Remediation: Alert Storm, Caused by Flapping Health Checks, Fix Is Probe Tuning¶
Immediate Fix (Kubernetes Ops — Domain C)¶
The fix is in the Kubernetes probe configuration and DNS settings.
Step 1: Increase the probe timeout (immediate relief)¶
$ kubectl patch deployment catalog-service -n prod --type=json \
-p='[
{"op":"replace","path":"/spec/template/spec/containers/0/livenessProbe/timeoutSeconds","value":5},
{"op":"replace","path":"/spec/template/spec/containers/0/readinessProbe/timeoutSeconds","value":5}
]'
deployment.apps/catalog-service patched
Step 2: Fix the DNS configuration¶
# Remove the extra search domains and reduce ndots
$ kubectl patch deployment catalog-service -n prod --type=json \
-p='[
{"op":"replace","path":"/spec/template/spec/dnsConfig","value":{
"options":[{"name":"ndots","value":"2"}]
}}
]'
Step 3: Fix the health check to not depend on external services¶
The liveness probe should check the process health, not dependency health. Move dependency checks to the readiness probe only:
# Correct probe design
livenessProbe:
httpGet:
path: /healthz # Simple "am I alive" check
port: 8080
timeoutSeconds: 3
periodSeconds: 15
failureThreshold: 5
readinessProbe:
httpGet:
path: /ready # Dependency check (database, cache, etc.)
port: 8080
timeoutSeconds: 5
periodSeconds: 10
failureThreshold: 3
Verification¶
Domain A (Observability) — Alert storm resolved¶
# Check active alerts
$ curl -s http://alertmanager.monitoring:9093/api/v2/alerts | jq '[.[] | select(.labels.alertname=="KubePodNotReady")] | length'
0
# Check pod restart count (should stabilize)
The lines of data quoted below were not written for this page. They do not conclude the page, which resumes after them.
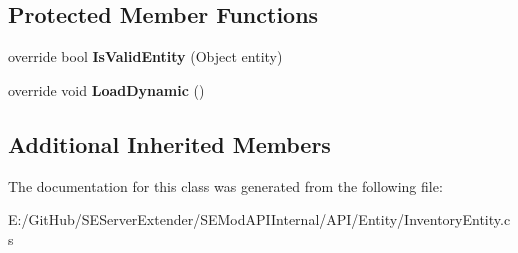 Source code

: \subsection*{Protected Member Functions}
\begin{DoxyCompactItemize}
\item 
\hypertarget{class_s_e_mod_a_p_i_internal_1_1_a_p_i_1_1_entity_1_1_inventory_item_manager_a1245a067054f9614cc7d9b4d27b91bb1}{}override bool {\bfseries Is\+Valid\+Entity} (Object entity)\label{class_s_e_mod_a_p_i_internal_1_1_a_p_i_1_1_entity_1_1_inventory_item_manager_a1245a067054f9614cc7d9b4d27b91bb1}

\item 
\hypertarget{class_s_e_mod_a_p_i_internal_1_1_a_p_i_1_1_entity_1_1_inventory_item_manager_a2ff2f731f7c33c0b6b8b3b534bf729d3}{}override void {\bfseries Load\+Dynamic} ()\label{class_s_e_mod_a_p_i_internal_1_1_a_p_i_1_1_entity_1_1_inventory_item_manager_a2ff2f731f7c33c0b6b8b3b534bf729d3}

\end{DoxyCompactItemize}
\subsection*{Additional Inherited Members}


The documentation for this class was generated from the following file\+:\begin{DoxyCompactItemize}
\item 
E\+:/\+Git\+Hub/\+S\+E\+Server\+Extender/\+S\+E\+Mod\+A\+P\+I\+Internal/\+A\+P\+I/\+Entity/Inventory\+Entity.\+cs\end{DoxyCompactItemize}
$ kubectl get pods -n prod -l app=catalog-service
NAME READY STATUS RESTARTS AGE
catalog-service-8d7e6f5a4-j9k8l 1/1 Running 0 5m
catalog-service-8d7e6f5a4-m2n1o 1/1 Running 0 5m
catalog-service-8d7e6f5a4-p4q3r 1/1 Running 0 5m
Domain B (Networking) — DNS latency reduced¶
$ kubectl exec catalog-service-8d7e6f5a4-j9k8l -n prod -- \
curl -s -w "dns: %{time_namelookup}, total: %{time_total}\n" \
-o /dev/null http://catalog-search.prod:9200/_cluster/health
dns: 0.004, total: 0.052
DNS resolution back to 4ms.
Domain C (Kubernetes) — Probes configured correctly¶
$ kubectl get deployment catalog-service -n prod -o jsonpath='{.spec.template.spec.containers[0].livenessProbe}' | jq .
{
"httpGet": {"path": "/healthz", "port": 8080},
"timeoutSeconds": 3,
"periodSeconds": 15,
"failureThreshold": 5
}
Prevention¶
- Monitoring: Add a probe failure rate alert that fires before the pod reaches the failure threshold. Alert on
kube_pod_container_status_restarts_totalrate increase.
- alert: PodRestartRate
expr: rate(kube_pod_container_status_restarts_total[5m]) > 0
for: 5m
labels:
severity: warning
-
Runbook: Liveness probes must never check external dependencies — they should only verify the process is alive. Dependency health belongs in readiness probes. All probes must have a timeout of at least 3 seconds.
-
Architecture: DNS configuration changes must be tested against all services' probe response times before deployment. Use FQDN with trailing dots in health checks to bypass search domain expansion.